Los pequeños hamsters blancos se movían nerviosamente dentro su jaula. Ricardo Lemos les dio una mirada distraída y murmuró:
-Sí, es verdad que mi abuelo Gervasio trabajó en la obras del subterráneo que unieron unieron Plaza de Mayo con Plaza Miserere allá por 1911...
Mientras decía esto, se maldecía por haber aceptado recibir a aquel periodista del diario La Razón llamado Gómez en la intimidad de su atelier de pintura ubicado en el barrio de San Telmo.
-Hay poca luz aquí. ¿No le molesta para pintar? -preguntó el recién llegado mientras el chispazo de un encendedor le iluminaba el rostro. De sus labios sonrientes colgaba un cigarrillo.
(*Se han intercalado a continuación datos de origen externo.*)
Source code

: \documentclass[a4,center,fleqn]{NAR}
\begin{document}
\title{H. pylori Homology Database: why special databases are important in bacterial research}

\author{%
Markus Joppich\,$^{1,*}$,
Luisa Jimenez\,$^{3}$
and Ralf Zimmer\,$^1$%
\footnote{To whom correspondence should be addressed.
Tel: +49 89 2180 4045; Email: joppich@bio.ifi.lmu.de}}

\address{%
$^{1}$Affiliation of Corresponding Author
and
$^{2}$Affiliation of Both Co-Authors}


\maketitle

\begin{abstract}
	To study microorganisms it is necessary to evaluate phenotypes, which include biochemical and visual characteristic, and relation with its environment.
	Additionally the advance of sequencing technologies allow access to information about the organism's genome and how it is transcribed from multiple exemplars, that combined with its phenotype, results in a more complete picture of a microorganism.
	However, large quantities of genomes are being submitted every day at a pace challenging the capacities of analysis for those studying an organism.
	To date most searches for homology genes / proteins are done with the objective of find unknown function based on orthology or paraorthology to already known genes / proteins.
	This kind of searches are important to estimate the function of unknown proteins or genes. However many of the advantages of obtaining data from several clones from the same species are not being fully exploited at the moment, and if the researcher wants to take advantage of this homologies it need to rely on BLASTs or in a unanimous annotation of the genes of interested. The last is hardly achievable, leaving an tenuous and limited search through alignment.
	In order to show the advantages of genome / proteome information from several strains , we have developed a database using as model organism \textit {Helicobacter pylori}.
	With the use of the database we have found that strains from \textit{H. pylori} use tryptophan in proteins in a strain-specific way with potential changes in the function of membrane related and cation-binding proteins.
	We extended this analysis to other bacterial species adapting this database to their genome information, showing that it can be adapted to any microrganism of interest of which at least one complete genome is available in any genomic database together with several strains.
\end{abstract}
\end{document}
-Mire, le voy a ser franco. Creí que esta entrevista tenía que ver con la sección de arte de su periódico. Y lo que ha hecho hasta ahora es interesarse sobre cuando mi abuelo cavaba túneles durante la construcción del subterráneo de la línea "A". De modo que si me explica...
-Supongo que eso debo hacer. He realizado una larga investigación... El 2 de diciembre de 1913, con cinco meses de retraso fue inaugurado el primer tramo de la línea "A". Y fue porque ocurrió algo extraño . ¿Sabe? Algo que la compañía Anglo Argentina se ocupó de ocultar bien. Hubo un derrumbe en las galerías y veinte trabajadores quedaron atrapados. Sólo hubo dos sobrevivientes... su abuelo Gervasio fue uno de ellos... En serio que está oscuro en su atelier. ¿No debería encender la luz, amigo Lemos?
-Veo perfectamente, Gómez.
-A eso le llaman nictalopía. ¿No? Como los gatos que ven perfectamente de noche... Bueno, no quiero aburrirlo. Cuando una semana después, los socorristas consiguieron abrirse paso en los túneles y llegar hasta los desdichados, realmente no pensaban encontrar a nadie vivo... Pero el asunto es que se toparon con cadáveres mutilados... parcialmente devorados y como le dije, dos sobrevivientes medio locos que contaban algo descabellado sobre una legión de seres deformes... unas cosas repugnantes que habitaban el submundo y aparecieron allí para darse un banquete con los pobres diablos ...
El sol se había retirado y la buhardilla de vidrio estaba completamente en sombras. Ahora, las pupilas de Ricardo Lemos brillaban rojizamente en la oscuridad.
-Parece que a esos dos que se salvaron, también les hincaron los colmillos y les quitaron unos pedazos de carne antes de marcharse, pero no los devoraron, seguramente porque ya se habrían dado el gran atracón. El caso es que esas mordidas debieron inocularles algo, un virus, algo así, no sé... Su abuelo se dedicó después a cazar ratas y las comía crudas, ya no aceptaba otra cosa, excepto algún gato o perro si le ponía a tiro. Y lo mismo pasó después con su padre. Por lo que averigué, ambos se dejaron morir de hambre en el manicominio cuando nos les permitieron esa clase de dieta. ¿No?
-Parece que usted sabe bastantes cosas sobre mi familia. Lemos era una acechante sombra de pupilas rojizas agazapada entre las tinieblas.
Gómez dio un paso hacía la jaula donde correteaban los hamsters y los animalitos dieron saltos frenéticos en su prisión.
-Pero claro, ratas, perros y gatos son menú para vagabundos y menesterosos. Hay carne joven y fresca caminando por las calles de esta ciudad. Mucha de ella, indefensa y tierna. Es relativamente fácil cazarlos. Yo, al menos he optado por ese menú.
Ahora también los ojos de Gómez brillaban rojizamente en la oscuridad.
-¿Quién es usted? -la voz de Lemos tenía filos inseguros.
-Mi abuelo fue el otro sobreviviente de aquel derrumbe. El virus, o la maldita cosa que sea, infesta nuestra sangre y nos despierta ese tipo de apetito. Cosas de la genética, supongo.
Hubo un largo, tenso silencio y Gómez murmuró con un suspiro.
-Me place saber que no soy el único de esa especie que camina bajo el sol porteño...
Entonces los pequeños ratones blancos que estaban dentro de la jaula, víctimas del pánico, comenzaron a chillar desaforadamente.